Here’s what investors need to know:
What will happen?
MSCI will gradually include China’s A-shares in their benchmark MSCI Emerging Markets 891800, +0.85% All Country World Index 664204, +0.75% and China Index. The initial 5% inclusion will be split into two phases, according to Franklin Templeton Investments. The A-shares will have a weighting of 0.4% in the MSCI Emerging Markets Index in June, rising to 0.796% in September. The MSCI Emerging Markets index tracks $1.9 trillion of securities.
As one of the largest financial markets in the world, investors have clamored for index providers to add A-shares, Chinese stocks listed in Shanghai and Shenzhen. Shanghai’s stock exchange has a market cap of 32.07 trillion yuan ($5 trillion) and Shenzhen’s exchange has a market cap of 22.4 trillion yuan ($3.49 trillion)
Investors who hold exchange-traded funds benchmarked to these indexes such as the iShares Core MSCI Emerging Markets ETF EEM, +1.40% will end up owning China A-shares.
Why is MSCI including China?
The difficulty of moving money in and out of China’s financial markets had stood in the way of the inclusion. Money managers and exchange-traded funds who deal with redemptions everyday need to be able to buy and sell at will.
With the introduction and growing use of Stock Connect, a trading program that allows two-way trading between Hong Kong and China, cross-border flows have ramped up. Such considerations have helped ease concerns over a market marked by heavy government intervention and a lack of investor protections.
“The Stock Connect is what’s really changed,” said Brendan Ahern, chief investment officer at KraneShares, a provider of exchange-traded funds focused on Chinese equities.
Can’t investors already get exposure to Chinese stocks?
Shares of some Chinese companies are listed on the Hong Kong stock exchanges and in the U.S., where many tech firms like Alibaba BABA, +3.20% chose to list.
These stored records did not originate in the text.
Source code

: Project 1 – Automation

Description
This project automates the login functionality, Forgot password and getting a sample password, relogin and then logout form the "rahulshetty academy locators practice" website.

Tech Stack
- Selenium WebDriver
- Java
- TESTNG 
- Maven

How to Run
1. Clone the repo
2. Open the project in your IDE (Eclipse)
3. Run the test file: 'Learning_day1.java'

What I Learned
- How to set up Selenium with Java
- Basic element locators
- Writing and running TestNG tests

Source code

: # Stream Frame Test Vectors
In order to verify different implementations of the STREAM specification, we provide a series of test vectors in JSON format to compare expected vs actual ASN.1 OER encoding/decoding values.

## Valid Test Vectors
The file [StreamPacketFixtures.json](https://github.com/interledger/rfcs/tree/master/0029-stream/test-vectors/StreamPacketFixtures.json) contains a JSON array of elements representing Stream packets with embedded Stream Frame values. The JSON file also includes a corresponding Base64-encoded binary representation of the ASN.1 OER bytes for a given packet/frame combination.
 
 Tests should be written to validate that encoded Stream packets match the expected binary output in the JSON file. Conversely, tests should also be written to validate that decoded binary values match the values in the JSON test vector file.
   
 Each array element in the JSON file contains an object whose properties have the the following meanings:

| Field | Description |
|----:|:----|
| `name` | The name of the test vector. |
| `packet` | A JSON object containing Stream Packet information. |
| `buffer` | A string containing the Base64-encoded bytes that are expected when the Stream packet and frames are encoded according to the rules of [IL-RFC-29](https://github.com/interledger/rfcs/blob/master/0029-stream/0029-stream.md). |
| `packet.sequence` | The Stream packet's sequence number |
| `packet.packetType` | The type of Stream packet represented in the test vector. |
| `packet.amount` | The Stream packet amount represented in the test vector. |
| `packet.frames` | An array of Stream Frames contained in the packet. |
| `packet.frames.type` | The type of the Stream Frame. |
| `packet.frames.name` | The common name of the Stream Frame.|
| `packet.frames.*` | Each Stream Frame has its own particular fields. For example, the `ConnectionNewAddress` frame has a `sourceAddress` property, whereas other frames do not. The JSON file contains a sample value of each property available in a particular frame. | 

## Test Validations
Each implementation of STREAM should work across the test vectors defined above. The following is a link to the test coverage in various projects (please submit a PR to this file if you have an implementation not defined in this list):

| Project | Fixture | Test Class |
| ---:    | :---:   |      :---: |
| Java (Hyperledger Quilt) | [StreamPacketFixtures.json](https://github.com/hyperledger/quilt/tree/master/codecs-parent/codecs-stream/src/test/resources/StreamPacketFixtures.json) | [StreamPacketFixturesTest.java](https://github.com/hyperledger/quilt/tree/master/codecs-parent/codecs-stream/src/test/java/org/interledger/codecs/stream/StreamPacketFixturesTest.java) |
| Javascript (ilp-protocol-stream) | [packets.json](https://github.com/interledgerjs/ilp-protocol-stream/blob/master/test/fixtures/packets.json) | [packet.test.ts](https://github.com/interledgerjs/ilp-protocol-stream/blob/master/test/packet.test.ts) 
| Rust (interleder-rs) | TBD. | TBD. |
But they only represent a sliver of the total universe available to investors.
Before recent steps to widen access to China’s stock market, A-shares were only open to a select number of qualified financial institutions. That kept shares out of the hands of smaller investors who didn’t have the wherewithal to earn regulatory approval in Beijing.
Stock Connect has allowed more foreign investors to gain exposure to Chinese A-shares ahead of the MSCI decision. A survey by Copley Fund Research showed that 180 global emerging market funds have funneled around $1.2 billion into A-shares over the last 12 months.
What are investor concerns?
Though the move would increase the visibility of Chinese equities to outside investors, for many, concerns surrounding the country’s equity markets linger.
The Wall Street Journal reported that funds trying to regularly make large buy and sell orders are likely to receive increased scrutiny and outright warnings from securities regulators. Some are also worried by how circuit breakers employed in the 2015 selloff stopped trading for many stocks listed in China.
Unlike equities in the U.S. and Europe, China’s volatile stock markets are heavily traded by mom-and-pop investors rather than deep-pocketed money managers. Eighty six percent of A-shares are held by retail investors who tend to have short-term trading horizons and are seen as quicker to panic.